Christopher Young (b. 1958)
Nosferatu: A Symphony of Horror (2023)
Saya Hashino (organ)
Tonhalle-Orchester Zürich/Frank Strobel
rec. 2023/24, Tonhalle, Zürich, Switzerland
Reviewed as a Hi-Res 24-bit/44kHz WAV file
Warner Classics 2173 245792 [2 CDs: 93]
Even the most snobbish collector would have been forced into confronting his or her prejudices against film music over the last thirty years. Chandos and the Naxos group in particular invested heavily in this area and reaped dividends artistically if not financially. Of course most of these scores were for films of the “talkie” era. What of the silent film score?
Our very own late departed Carl Davis is the one I think of most in this area. His made a splash scoring several blockbusters of this era from the mid 80’s onwards. I love his work, which extended into ballet, too, and cherish the records he made of his own music. Davis and other notables in the area were commissioned into this work, as in many cases the music for these films was lost or incomplete. The “Silent” films you see were never meant to be silent. Most had scores of various sizes composed for them to be played live during the screenings. In the case of Nosferatu, Hans Erdmann was put to work. As you will read, the fact we have the film at all is fortunate, so to have most of the original music, too, is doubly so.

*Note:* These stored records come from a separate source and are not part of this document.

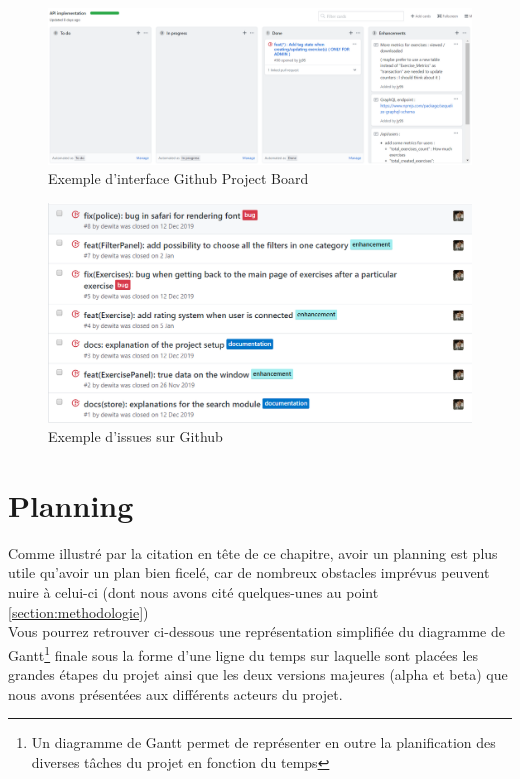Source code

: \begin{figure}[H]
    \includegraphics[width=\textwidth,height=\textheight,keepaspectratio]{images/trelloLike.PNG}
    \centering
    \caption{Exemple d'interface Github Project Board}
    \label{pic:GithubBoard}
\end{figure}

\begin{figure}[H]
    \includegraphics[width=\textwidth,height=\textheight,keepaspectratio]{images/issueList.PNG}
    \centering
    \caption{Exemple d'issues sur Github}
    \label{pic:GithubIssues}
\end{figure}

\section{Planning}
Comme illustré par la citation en tête de ce chapitre, avoir un planning est plus utile qu'avoir un plan bien ficelé, car de nombreux obstacles imprévus peuvent nuire à celui-ci (dont nous avons cité quelques-unes au point  \ref{section:methodologie})\\

Vous pourrez retrouver ci-dessous une représentation simplifiée du diagramme de Gantt\footnote{Un diagramme de Gantt permet de représenter en outre la planification des diverses tâches du projet en fonction du temps } finale sous la forme d'une ligne du temps sur laquelle sont placées les grandes étapes du projet ainsi que les deux versions majeures (alpha et beta) que nous avons présentées aux différents acteurs du projet.\\

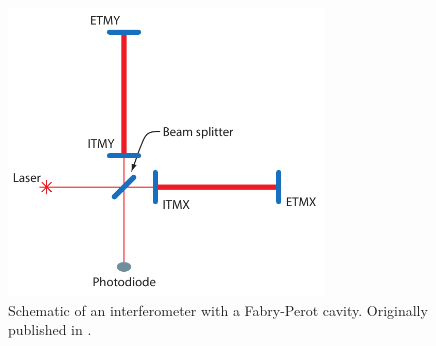 \begin{figure}[htbp]
\center
\includegraphics[height=3in]{figures/fabry-perot.pdf}
\caption{Schematic of an interferometer with a Fabry-Perot cavity. Originally published in \cite{Brown}.}
\label{fig:fabry_perot}
\end{figure}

Nosferatu was the first vampire movie. Shot in 1922 and starring Max Schreck and Greta Schröder, it is famous as an early style-setter of the genre of the horror film and a classic of Weimar Republic Expressionism. Despite tinkerings to the plot, it was too obviously based on Bram Stoker’s Dracula and the Stoker family sued, resulting in most of the reels being destroyed by court order. Some copies survived, though, as did most of the music which Erdmann helpfully gathered into two suites after realising it would never be heard in the theatre after the ban.
RCA issued 70 minutes of the music in a useful CD with the expert Gillian B Anderson conducting what I assume is a scratch orchestra from Northern Germany (no disrespect intended: indeed it is a lovely record). The score is worth hearing but to my ears too tame for this disturbing film. In 1997 on the Silva Screen label came a new score from James Bernard, he of the house of Hammer. Bernard scored many British horror films from 1957 to 1970 and his late work on Nosferatu is excellent. We have 63 minutes of music that oozes evil and terror. Bernard uses the leitmotif approach to his themes for Count Orlok (the vampire), Knock (his agent/accomplice), Hutter (the good natured estate agent) and Ellen (his wife).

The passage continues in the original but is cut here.